Behold, I make all things new

And he who sat upon the throne said, “Behold, I make all things new.”

Revelation 21:5

As our time of COVID19 quarantine continues, the vision of a post-COVID19 world becomes more and more a mystery. While we hear that people are anxious to get back to normal, there seems to be a consensus that what awaits is a “new normal”, one that has not yet become clear. Hope is essential in the face of this unknown.

Like that of His disciples, our Christian hope comes first and foremost from our intimate relationship with Jesus. It is the hope that God’s will be done. God’s will is, of course, for us to be united to Him, so our primary concern is for the salvation of souls. Our hope for this is in Jesus, and we do not hope in vain.

Our Lady of Fatima came to remind us of this hope, and we do well to pay attention to her message today. She warns us of our need for repentance, to turn away from our sins and be open to receiving God’s mercy. She also asks us to pray, not just for our own salvation, but for the salvation of others, those “most in need of God’s mercy”. Now is not a time to be judgmental of others, but rather to humbly recognize that we are all in need of mercy.

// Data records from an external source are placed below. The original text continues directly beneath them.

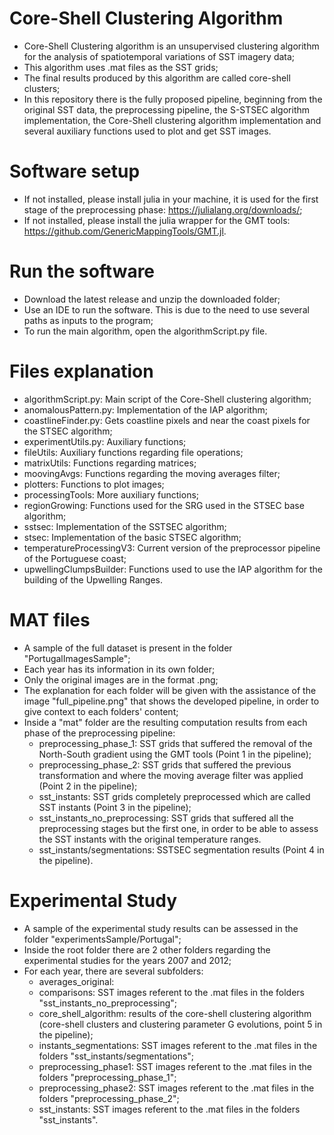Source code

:# Core-Shell Clustering Algorithm

* Core-Shell Clustering algorithm is an unsupervised clustering algorithm for the analysis of spatiotemporal variations of SST imagery data;
* This algorithm uses .mat files as the SST grids;
* The final results produced by this algorithm are called core-shell clusters;
* In this repository there is the fully proposed pipeline, beginning from the original SST data, the preprocessing pipeline, the S-STSEC algorithm implementation, the Core-Shell clustering algorithm implementation and several auxiliary functions used to plot and get SST images.

# Software setup

* If not installed, please install julia in your machine, it is used for the first stage of the preprocessing phase: https://julialang.org/downloads/;
* If not installed, please install the julia wrapper for the GMT tools: https://github.com/GenericMappingTools/GMT.jl.

# Run the software

* Download the latest release and unzip the downloaded folder;
* Use an IDE to run the software. This is due to the need to use several paths as inputs to the program;
* To run the main algorithm, open the algorithmScript.py file.

# Files explanation

* algorithmScript.py: Main script of the Core-Shell clustering algorithm;
* anomalousPattern.py: Implementation of the IAP algorithm;
* coastlineFinder.py: Gets coastline pixels and near the coast pixels for the STSEC algorithm;
* experimentUtils.py: Auxiliary functions;
* fileUtils: Auxiliary functions regarding file operations;
* matrixUtils: Functions regarding matrices;
* moovingAvgs: Functions regarding the moving averages filter;
* plotters: Functions to plot images;
* processingTools: More auxiliary functions;
* regionGrowing: Functions used for the SRG used in the STSEC base algorithm;
* sstsec: Implementation of the SSTSEC algorithm;
* stsec: Implementation of the basic STSEC algorithm;
* temperatureProcessingV3: Current version of the preprocessor pipeline of the Portuguese coast;
* upwellingClumpsBuilder: Functions used to use the IAP algorithm for the building of the Upwelling Ranges.

# MAT files

* A sample of the full dataset is present in the folder "PortugalImagesSample";
* Each year has its information in its own folder;
* Only the original images are in the format .png;
* The explanation for each folder will be given with the assistance of the image "full_pipeline.png" that shows the developed pipeline, in order to give context to each folders' content;
* Inside a "mat" folder are the resulting computation results from each phase of the preprocessing pipeline:
  * preprocessing_phase_1: SST grids that suffered the removal of the North-South gradient using the GMT tools (Point 1 in the pipeline);
  * preprocessing_phase_2: SST grids that suffered the previous transformation and where the moving average filter was applied (Point 2 in the pipeline);
  * sst_instants: SST grids completely preprocessed which are called SST instants (Point 3 in the pipeline);
  * sst_instants_no_preprocessing: SST grids that suffered all the preprocessing stages but the first one, in order to be able to assess the SST instants with the original temperature ranges.
  * sst_instants/segmentations: SSTSEC segmentation results (Point 4 in the pipeline).

# Experimental Study

* A sample of the experimental study results can be assessed in the folder "experimentsSample/Portugal";
* Inside the root folder there are 2 other folders regarding the experimental studies for the years 2007 and 2012;
* For each year, there are several subfolders:
  * averages_original: 
  * comparisons: SST images referent to the .mat files in the folders "sst_instants_no_preprocessing";
  * core_shell_algorithm: results of the core-shell clustering algorithm (core-shell clusters and clustering parameter G evolutions, point 5 in the pipeline);
  * instants_segmentations: SST images referent to the .mat files in the folders "sst_instants/segmentations";
  * preprocessing_phase1: SST images referent to the .mat files in the folders "preprocessing_phase_1";
  * preprocessing_phase2: SST images referent to the .mat files in the folders "preprocessing_phase_2";
  * sst_instants: SST images referent to the .mat files in the folders "sst_instants".
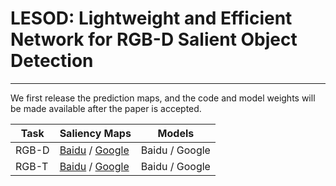 # LESOD: Lightweight and Efficient Network for RGB-D Salient Object Detection

---

We first release the prediction maps, and the code and model weights will be made available after the paper is accepted.

| Task | Saliency Maps |  Models |
| --- | --- | --- |
| RGB-D | [Baidu](https://pan.baidu.com/s/1rlxroAixS0hOqUj2Pv6SPw?pwd=4f76) / [Google](https://drive.google.com/file/d/1cLC3uJeNDKig8yFGHdMwqxiur1VSfRdn/view?usp=sharing) | Baidu / Google |
| RGB-T | [Baidu](https://pan.baidu.com/s/1DDc4BJuaGoE8PR8acfmWOA?pwd=e52c) / [Google](https://drive.google.com/file/d/18ssIX1S3yPqLqUKrh9yh2XgCTVWx3fco/view?usp=sharing) | Baidu / Google |
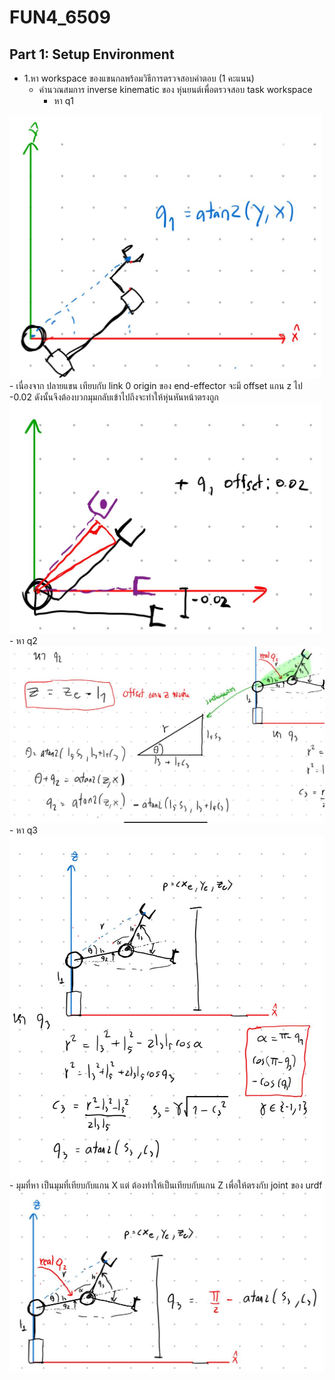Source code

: # FUN4_6509
## Part 1: Setup Environment
- 1.หา workspace ของแขนกลพร้อมวิธีการตรวจสอบคําตอบ (1 คะแนน)
  - คำนวณสมการ inverse kinematic ของ หุ่นยนต์เพื่อตรวจสอบ task workspace
      - หา q1
<img src="img/q1_find.jpeg" alt="Alt Text for the Image" width="500" />
      - เนื่องจาก ปลายแขน เทียบกับ link 0 origin ของ end-effector จะมี offset แกน z ไป -0.02 ดังนั้นจึงต้องบวกมุมกลับเข้าไปถึงจะทำให้หุ่นหันหน้าตรงถูก
<img src="img/q1_extra.jpeg" alt="Alt Text for the Image" width="500" />
      - หา q2
<img src="img/q2_find.jpeg" alt="Alt Text for the Image" width="700" />
      - หา q3
<img src="img/q3_find.jpeg" alt="Alt Text for the Image" width="600" />
      - มุมที่หา เป็นมุมที่เทียบกับแกน X แต่ ต้องทำให้เป็นเทียบกับแกน Z เพื่อให้ตรงกับ joint ของ urdf
<img src="img/q3_extra.jpeg" alt="Alt Text for the Image" width="600" />
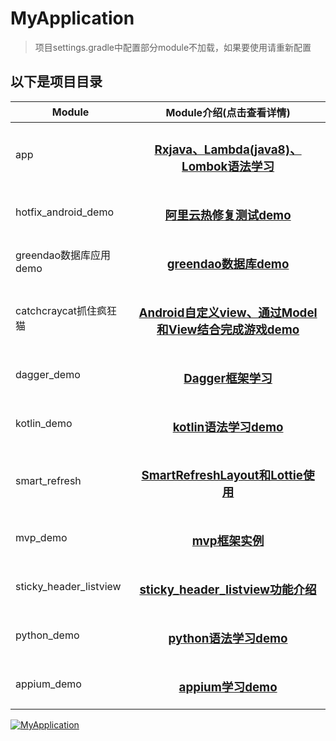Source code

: # MyApplication

> 项目settings.gradle中配置部分module不加载，如果要使用请重新配置

## 以下是项目目录

| Module     | Module介绍(点击查看详情)    |
| --------   |          :----:           |
| app                   |   <h3 align="center"><a href="https://github.com/yueyue10/MyApplication/tree/master/app" >Rxjava、Lambda(java8)、Lombok语法学习</a></h3>     |
| hotfix_android_demo   |   <h3 align="center"><a href="https://github.com/yueyue10/MyApplication/tree/master/hotfix_android_demo" >阿里云热修复测试demo</a></h3>   |
| greendao数据库应用demo |   <h3 align="center"><a href="https://github.com/yueyue10/MyApplication/tree/master/greendao" >greendao数据库demo</a></h3>    |
| catchcraycat抓住疯狂猫 |   <h3 align="center"><a href="https://github.com/yueyue10/MyApplication/tree/master/catchcraycat" >Android自定义view、通过Model和View结合完成游戏demo</a></h3>  |
| dagger_demo           |   <h3 align="center"><a href="https://github.com/yueyue10/MyApplication/tree/master/dagger_demo" >Dagger框架学习</a></h3>  |
| kotlin_demo           |   <h3 align="center"><a href="https://github.com/yueyue10/MyApplication/tree/master/kotlin_demo" >kotlin语法学习demo</a></h3>  |
| smart_refresh         |   <h3 align="center"><a href="https://github.com/yueyue10/MyApplication/tree/master/smart_refresh" >SmartRefreshLayout和Lottie使用</a></h3>  |
| mvp_demo              |   <h3 align="center"><a href="https://github.com/yueyue10/MyApplication/tree/master/mvp_demo" >mvp框架实例</a></h3>  |
| sticky_header_listview|   <h3 align="center"><a href="https://github.com/yueyue10/MyApplication/tree/master/sticky_header_listview" >sticky_header_listview功能介绍</a></h3>  |
| python_demo           |   <h3 align="center"><a href="https://github.com/yueyue10/MyApplication/tree/master/python_project/python_demo" >python语法学习demo</a></h3>  |
| appium_demo           |   <h3 align="center"><a href="https://github.com/yueyue10/MyApplication/tree/master/python_project/python_demo/appium_demo" >appium学习demo</a></h3>  |

[![MyApplication](https://starchart.cc/yueyue10/MyApplication.svg)](https://starchart.cc/yueyue10/MyApplication)     
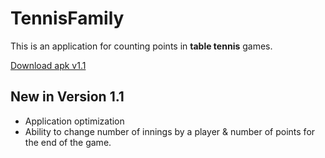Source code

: # TennisFamily

This is an application for counting points in **table tennis** games.

[Download apk v1.1](https://disk.yandex.ru/d/NBdXlhWVO1nnwQ)

## New in Version 1.1

* Application optimization
* Ability to change number of innings by a player & number of points for the end of the game.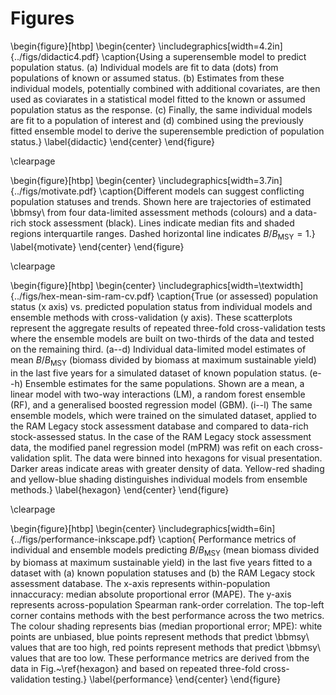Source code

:# Figures

<!--The legends for all figures should be grouped on a page that precedes the
figures. Do not place a figure and its legend on the same page.-->

\begin{figure}[htbp]
\begin{center}
\includegraphics[width=4.2in]{../figs/didactic4.pdf}
\caption{Using a superensemble model to predict population status.
(a) Individual models are fit to data (dots) from populations of known or assumed status. (b) Estimates from these individual models, potentially combined with additional covariates, are then used as coviarates in a statistical model fitted to the known or assumed population status as the response. (c) Finally, the same individual models are fit to a population of interest and (d) combined using the previously fitted ensemble model to derive the superensemble prediction of population status.}
\label{didactic}
\end{center}
\end{figure}

\clearpage

\begin{figure}[htbp]
\begin{center}
\includegraphics[width=3.7in]{../figs/motivate.pdf}
\caption{Different models can suggest conflicting population statuses and trends. Shown here are trajectories of estimated \bbmsy\\ from four data-limited assessment methods (colours) and a data-rich stock assessment (black). Lines indicate median fits and shaded regions interquartile ranges. Dashed horizontal line indicates $B/B_\mathrm{MSY} = 1$.}
\label{motivate}
\end{center}
\end{figure}

\clearpage


\begin{figure}[htbp]
\begin{center}
\includegraphics[width=\textwidth]{../figs/hex-mean-sim-ram-cv.pdf}
\caption{True (or assessed) population status (x axis) vs. predicted population status from individual models and ensemble methods with cross-validation (y axis).
These scatterplots represent the aggregate results of repeated three-fold cross-validation tests where the ensemble models are built on two-thirds of the data and tested on the remaining third.
(a--d) Individual data-limited model estimates of mean $B/B_\mathrm{MSY}$ (biomass divided by biomass at maximum sustainable yield) in the last five years for a simulated dataset of known population status.
(e--h) Ensemble estimates for the same populations. Shown are a mean, a linear model with two-way interactions (LM), a random forest ensemble (RF), and a generalised boosted regression model (GBM).
(i--l) The same ensemble models, which were trained on the simulated dataset, applied to the RAM Legacy stock assessment database and compared to data-rich stock-assessed status.
In the case of the RAM Legacy stock assessment data, the modified panel regression model (mPRM) was refit on each cross-validation split.
The data were binned into hexagons for visual presentation. Darker areas indicate areas with greater density of data. Yellow-red shading and yellow-blue shading distinguishes individual models from ensemble methods.}
\label{hexagon}
\end{center}
\end{figure}

\clearpage

\begin{figure}[htbp]
\begin{center}
\includegraphics[width=6in]{../figs/performance-inkscape.pdf}
\caption{
Performance metrics of individual and ensemble models predicting $B/B_\mathrm{MSY}$ (mean biomass divided by biomass at maximum sustainable yield) in the last five years fitted to a dataset with (a) known population statuses and (b) the RAM Legacy stock assessment database. 
The x-axis represents within-population innaccuracy: median absolute proportional error (MAPE). 
The y-axis represents across-population Spearman rank-order correlation. 
The top-left corner contains methods with the best performance across the two metrics. 
The colour shading represents bias (median proportional error; MPE): white points are unbiased, blue points represent methods that predict \bbmsy\\ values that are too high, red points represent methods that predict \bbmsy\\ values that are too low. 
These performance metrics are derived from the data in Fig.~\ref{hexagon} and based on repeated three-fold cross-validation testing.}
\label{performance}
\end{center}
\end{figure}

Trusting in God’s mercy, we can look with great hope to our post-COVID19 world. It will look different. It should look different – more like the kingdom of God if we heed the call of Our Lady. Having been saved from the power of sin and darkness, we should be able, with God’s grace, to “make all things new.”  The old systems and structures are proving useless and falling away. Nature abhors a vacuum. It will be our responsibility to rebuild society – civil, economic, political – as God would have it rebuilt, consistent with the Gospel. Love God, love your neighbor. These are our marching orders. Prayerful discernment will guide us in our actions in bringing about the kingdom of God on earth.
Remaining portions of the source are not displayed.